I'm still watching those "Midnight Special" DVDs, and now I'm on 1976, which appears to be the year of the piano-playing frontman.
It's all fine and good, but after watching the over-the-top antics of Tom Jones and the multiple cocaine orgasms of Donna Summer, I found myself knocked flat on my butt by Janis Ian's "At Seventeen."
This is the first song on the DVDs that I don't remember at all, and it made me cry. Wow.
3 comments:
This is a terribly wonderful "coming of age" song that underscores the angst which accompanies the realization of certain life truths in the late teen years.
It has gotten extensive airplay in the States for many years, and even now can be occasionally heard on the easy-listening or oldies stations.
There is an awful lot happening to the song’s heroine, and one hopes that she doesn’t resign herself to the role of the poor, socially-inept scullery maid Ruby (from “Upstairs, Downstairs”) who eventually commits suicide.

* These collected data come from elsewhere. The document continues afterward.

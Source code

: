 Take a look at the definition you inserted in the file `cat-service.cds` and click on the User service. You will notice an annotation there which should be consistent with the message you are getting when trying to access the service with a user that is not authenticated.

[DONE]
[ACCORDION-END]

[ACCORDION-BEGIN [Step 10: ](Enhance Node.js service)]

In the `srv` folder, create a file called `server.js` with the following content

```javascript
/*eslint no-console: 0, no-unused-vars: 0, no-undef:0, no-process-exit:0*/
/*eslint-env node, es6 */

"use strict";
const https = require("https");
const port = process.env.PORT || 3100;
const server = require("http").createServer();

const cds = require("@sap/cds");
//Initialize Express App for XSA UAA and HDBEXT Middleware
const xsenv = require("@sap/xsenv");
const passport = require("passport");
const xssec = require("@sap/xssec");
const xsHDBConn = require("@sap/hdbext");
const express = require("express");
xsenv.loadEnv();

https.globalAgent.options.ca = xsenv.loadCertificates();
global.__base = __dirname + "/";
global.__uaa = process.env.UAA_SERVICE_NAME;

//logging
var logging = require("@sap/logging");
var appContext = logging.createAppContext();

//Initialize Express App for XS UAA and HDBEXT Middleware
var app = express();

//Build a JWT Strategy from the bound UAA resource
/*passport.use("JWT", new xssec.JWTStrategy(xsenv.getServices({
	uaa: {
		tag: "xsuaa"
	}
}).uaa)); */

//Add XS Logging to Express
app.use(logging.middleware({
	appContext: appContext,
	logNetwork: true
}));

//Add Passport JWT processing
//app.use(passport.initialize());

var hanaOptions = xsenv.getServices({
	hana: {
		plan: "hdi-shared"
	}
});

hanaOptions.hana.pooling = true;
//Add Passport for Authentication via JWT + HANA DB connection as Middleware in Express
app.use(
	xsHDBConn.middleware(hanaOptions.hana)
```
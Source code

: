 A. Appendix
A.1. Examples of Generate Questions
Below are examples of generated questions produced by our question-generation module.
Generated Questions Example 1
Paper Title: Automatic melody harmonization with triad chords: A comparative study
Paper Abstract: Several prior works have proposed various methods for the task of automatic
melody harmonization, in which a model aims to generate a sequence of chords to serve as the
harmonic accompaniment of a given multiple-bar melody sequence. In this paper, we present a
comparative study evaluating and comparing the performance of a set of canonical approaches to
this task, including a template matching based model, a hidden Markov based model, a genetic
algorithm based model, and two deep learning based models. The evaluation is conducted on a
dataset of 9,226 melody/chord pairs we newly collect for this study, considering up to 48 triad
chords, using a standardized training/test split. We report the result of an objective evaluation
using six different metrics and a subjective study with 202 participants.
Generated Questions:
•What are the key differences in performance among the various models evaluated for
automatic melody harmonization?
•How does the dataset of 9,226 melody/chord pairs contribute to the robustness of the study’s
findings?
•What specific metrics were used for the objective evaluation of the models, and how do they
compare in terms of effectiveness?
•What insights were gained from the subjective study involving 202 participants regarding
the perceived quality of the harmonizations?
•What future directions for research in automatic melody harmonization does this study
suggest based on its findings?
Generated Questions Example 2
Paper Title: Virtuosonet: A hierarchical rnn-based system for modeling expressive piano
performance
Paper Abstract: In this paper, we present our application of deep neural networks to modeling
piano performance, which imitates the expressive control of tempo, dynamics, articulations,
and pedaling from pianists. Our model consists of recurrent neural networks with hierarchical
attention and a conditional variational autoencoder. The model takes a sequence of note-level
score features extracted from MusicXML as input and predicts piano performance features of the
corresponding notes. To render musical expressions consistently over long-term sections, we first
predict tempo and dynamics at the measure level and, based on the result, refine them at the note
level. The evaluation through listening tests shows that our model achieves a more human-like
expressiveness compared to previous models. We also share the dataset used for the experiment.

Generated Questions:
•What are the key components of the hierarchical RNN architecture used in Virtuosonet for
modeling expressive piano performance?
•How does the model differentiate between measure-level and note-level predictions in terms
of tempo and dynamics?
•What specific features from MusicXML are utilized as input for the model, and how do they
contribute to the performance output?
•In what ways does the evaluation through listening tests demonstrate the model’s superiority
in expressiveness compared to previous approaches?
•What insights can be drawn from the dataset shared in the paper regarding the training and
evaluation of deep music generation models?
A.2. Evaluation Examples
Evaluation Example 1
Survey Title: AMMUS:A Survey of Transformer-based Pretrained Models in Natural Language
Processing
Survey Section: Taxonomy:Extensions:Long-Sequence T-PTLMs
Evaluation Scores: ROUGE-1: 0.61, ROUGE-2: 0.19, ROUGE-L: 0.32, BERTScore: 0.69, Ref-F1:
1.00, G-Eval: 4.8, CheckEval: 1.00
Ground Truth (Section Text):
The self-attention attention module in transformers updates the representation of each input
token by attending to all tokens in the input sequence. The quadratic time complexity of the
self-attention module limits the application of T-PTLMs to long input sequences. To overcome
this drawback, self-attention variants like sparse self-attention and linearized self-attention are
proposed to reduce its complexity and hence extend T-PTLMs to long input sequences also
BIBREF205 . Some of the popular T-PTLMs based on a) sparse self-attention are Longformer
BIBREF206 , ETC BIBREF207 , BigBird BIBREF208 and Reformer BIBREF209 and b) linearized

That’s what the song evokes for me, even to this day.
I see parallels between At Seventeen and Helen Reddy’s Angie Baby (minus the schizophrenia); also the total social awkwardness (but minus the parapsychology and telekinetic abilities) in Carrie.
Other songs in a similar vein (to me, anyway): Both Sides Now, and The Way I’ve Always Heard It Should Be.
Now that I’m thinking about it, wouldn’t it be nice if there were a follow-up song in which the girl blossomed into a self-confident young woman, who will not be destined to sing about her love-starved life when she’s a bitter old lounge singer with a voice besotted by too many cigarettes and inferior whiskey?
Get me rewrite!
It could truly be that I'm the last person on earth to hear this song.
What's notable about it for me are the unorthodox and clever rhymes, and the sheer 100% downbeat tone. Like, not a single happy thought in the whole thing. Janis Ian must have been one unhappy teenager.
Interesting you mentioned Helen Reddy...on the Midnight Episode clip I watched, she introduces the song (and seems quite taken with it). I don't think I've heard "Angie Baby." I might be the last person on earth to stumble across that one too.
By all means, check out Angie Baby (and Reddy's Leave Me Alone, sometimes known as "Ruby Red Dress"). Two songs about two different but dysfunctional women - one young and crazy, one seemingly an older vagrant. One definitely pushed over the edge by love.
Another - Delta Dawn - about another (you guessed it) woman whose life seems to have been disrupted by love, but in a bad way.
What happened to all of these fictional women (and, especially, the people who wrote these songs)? Can they qualify for group-rate therapy?
Inquiring minds want to know - sort of.
These songs can be found on a Reddy album titled, "All The Best."
Cure yourself after hearing all of these downer songs with You And Me Against The World - a bit of a tear-jerker, but uplifting nonetheless.